The best thing about South Jersey life is its relative teamlessness. Team spirit is fascism; the cheers of the audience are blood-red roars.

 

I HAVE BEEN examining my apprehension since (he Phillies first approached the World Series. And discussing it since they won as often as I could bear. No one, not even girls, shares my animus. "You'd better shut up, or you'll get knifed,” my daughter advised me at the height of Phillies fever.

 

The otherwise sensible reporter argued: "Would you extinguish this little light in the common man's life?"

 

"Maybe he wouldn't be so common without sports. Maybe he could generate his own light." Maybe he could read John Cheever. Listen to Maria Callas or Edith Piaf. Mix, beat and bake a Sunday meal to the strains of the Bach unaccompanied cello suites. Pray to God for forgiveness of past spectator or participant sport sins. Shred a jogging suit. Tear an alligator from a breast to beat in repentance.

 

Life is grace under pressure.
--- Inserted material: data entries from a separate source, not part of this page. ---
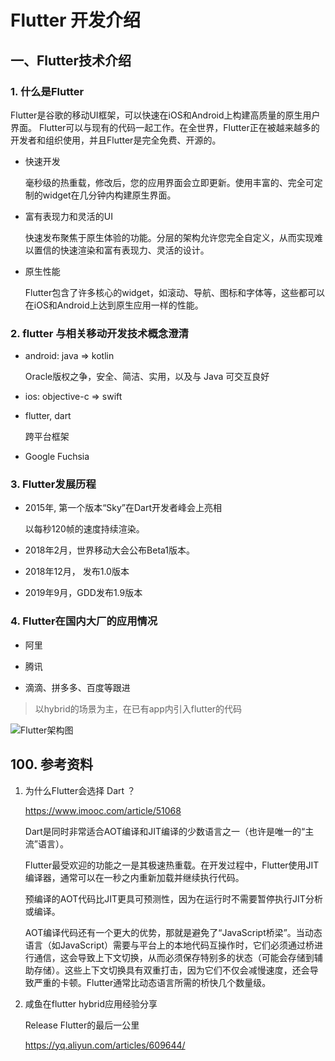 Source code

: # Flutter 开发介绍

## 一、Flutter技术介绍

### 1. 什么是Flutter

Flutter是谷歌的移动UI框架，可以快速在iOS和Android上构建高质量的原生用户界面。 Flutter可以与现有的代码一起工作。在全世界，Flutter正在被越来越多的开发者和组织使用，并且Flutter是完全免费、开源的。

* 快速开发

    毫秒级的热重载，修改后，您的应用界面会立即更新。使用丰富的、完全可定制的widget在几分钟内构建原生界面。

* 富有表现力和灵活的UI

    快速发布聚焦于原生体验的功能。分层的架构允许您完全自定义，从而实现难以置信的快速渲染和富有表现力、灵活的设计。

* 原生性能

    Flutter包含了许多核心的widget，如滚动、导航、图标和字体等，这些都可以在iOS和Android上达到原生应用一样的性能。

### 2. flutter 与相关移动开发技术概念澄清

* android: java => kotlin

    Oracle版权之争，安全、简洁、实用，以及与 Java 可交互良好

* ios: objective-c => swift

* flutter, dart

    跨平台框架

* Google Fuchsia

### 3. Flutter发展历程

* 2015年, 第一个版本“Sky”在Dart开发者峰会上亮相

    以每秒120帧的速度持续渲染。

* 2018年2月，世界移动大会公布Beta1版本。

* 2018年12月， 发布1.0版本

* 2019年9月，GDD发布1.9版本

### 4. Flutter在国内大厂的应用情况

* 阿里

* 腾讯

* 滴滴、拼多多、百度等跟进

> 以hybrid的场景为主，在已有app内引入flutter的代码

![Flutter架构图](assets/flutter_architecture.jpeg)

## 100. 参考资料

1. 为什么Flutter会选择 Dart ？

    https://www.imooc.com/article/51068

    Dart是同时非常适合AOT编译和JIT编译的少数语言之一（也许是唯一的“主流”语言）。

    Flutter最受欢迎的功能之一是其极速热重载。在开发过程中，Flutter使用JIT编译器，通常可以在一秒之内重新加载并继续执行代码。

    预编译的AOT代码比JIT更具可预测性，因为在运行时不需要暂停执行JIT分析或编译。

    AOT编译代码还有一个更大的优势，那就是避免了“JavaScript桥梁”。当动态语言（如JavaScript）需要与平台上的本地代码互操作时，它们必须通过桥进行通信，这会导致上下文切换，从而必须保存特别多的状态（可能会存储到辅助存储）。这些上下文切换具有双重打击，因为它们不仅会减慢速度，还会导致严重的卡顿。Flutter通常比动态语言所需的桥快几个数量级。

2. 咸鱼在flutter hybrid应用经验分享

    Release Flutter的最后一公里

    https://yq.aliyun.com/articles/609644/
Why limit it to sports?

 

"SNOB," SAID THE reporter.

 

"No, I'm not" Sometimes I listen to rock and roll, read the front part of the Daily News and eat Big Macs, though not at one sitting.

 

I know my dislike has something to do with the kick my best friend gave me at camp when I fluffed a baseball catch. The fluff had something to do with being fat but more to do with the ball's not being a book.

 

The only time I saw my son, the football star, play was when I went to his first game. Tiny little cheerleaders and bitty baby jocks laden with helmets and false shoulders: I wept and went home. It looked like a perversion, like child pornography.

 

"We murdered them," my son says when he wins a game. My insides shudder. My otherwise exemplary daughter plays softball and tennis. I have failed as a mother.

 

Even books by my heros are not always pure. I tried but could not read Thomas McGuane's "The Sporting Club." I threw down "The Sun Also Rises" in disgust when I got to the bullfighting junk. Hemingway has done maybe more damage to poetic young men than he's worth. They miss the lesson of the shot in the head. Well, everyone has his failing.

 

From where I sit, the only exciting ' thing about sports is watching grown men cry and hug and kiss. Pity that their emotion is tapped only by victory and defeat.